In the comments section of Econsultancy, which first broke the news of the McDonald’s-Foursquare deal results, there’s some debate over whether its possible lots of people “checked-in” from McDonald’s that day without actually going to a store.
Even if that’s the case, what’s important here is that McDonalds thinks they got something out of this. For now, perception is reality.
Facebook launched its own check-in service, Places, back in August. Earlier this summer, AdAge told us that launch would coincide with a bunch of promotions at retail brands – including McDonald’s.
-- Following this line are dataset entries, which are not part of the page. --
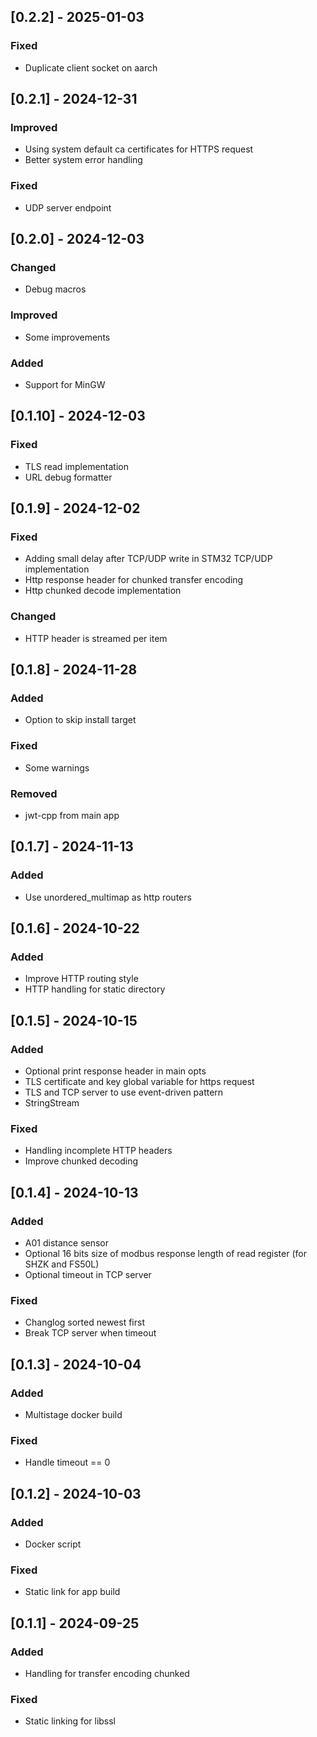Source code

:## [0.2.2] - 2025-01-03
### Fixed
- Duplicate client socket on aarch

## [0.2.1] - 2024-12-31
### Improved
- Using system default ca certificates for HTTPS request
- Better system error handling

### Fixed
- UDP server endpoint

## [0.2.0] - 2024-12-03
### Changed
- Debug macros

### Improved
- Some improvements

### Added
- Support for MinGW

## [0.1.10] - 2024-12-03
### Fixed
- TLS read implementation
- URL debug formatter

## [0.1.9] - 2024-12-02
### Fixed
- Adding small delay after TCP/UDP write in STM32 TCP/UDP implementation
- Http response header for chunked transfer encoding
- Http chunked decode implementation

### Changed
- HTTP header is streamed per item

## [0.1.8] - 2024-11-28
### Added
- Option to skip install target

### Fixed
- Some warnings

### Removed
- jwt-cpp from main app

## [0.1.7] - 2024-11-13
### Added
- Use unordered_multimap as http routers

## [0.1.6] - 2024-10-22
### Added
- Improve HTTP routing style
- HTTP handling for static directory

## [0.1.5] - 2024-10-15
### Added
- Optional print response header in main opts
- TLS certificate and key global variable for https request
- TLS and TCP server to use event-driven pattern
- StringStream

### Fixed
- Handling incomplete HTTP headers
- Improve chunked decoding

## [0.1.4] - 2024-10-13
### Added
- A01 distance sensor
- Optional 16 bits size of modbus response length of read register (for SHZK and FS50L)
- Optional timeout in TCP server

### Fixed
- Changlog sorted newest first
- Break TCP server when timeout

## [0.1.3] - 2024-10-04
### Added
- Multistage docker build

### Fixed
- Handle timeout == 0

## [0.1.2] - 2024-10-03
### Added
- Docker script

### Fixed
- Static link for app build

## [0.1.1] - 2024-09-25
### Added
- Handling for transfer encoding chunked

### Fixed
- Static linking for libssl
In May, AdAge’s Emily Bryson reported:
The social-networking site will give users the ability to post their location within a status update. McDonald’s, through digital agency Tribal DDB, Chicago, is building an app that would allow Facebook users to check in at one of its restaurants and have a featured product appear in the post, such as an Angus Quarter Pounder, say execs close to the deal.
But so far…nothing.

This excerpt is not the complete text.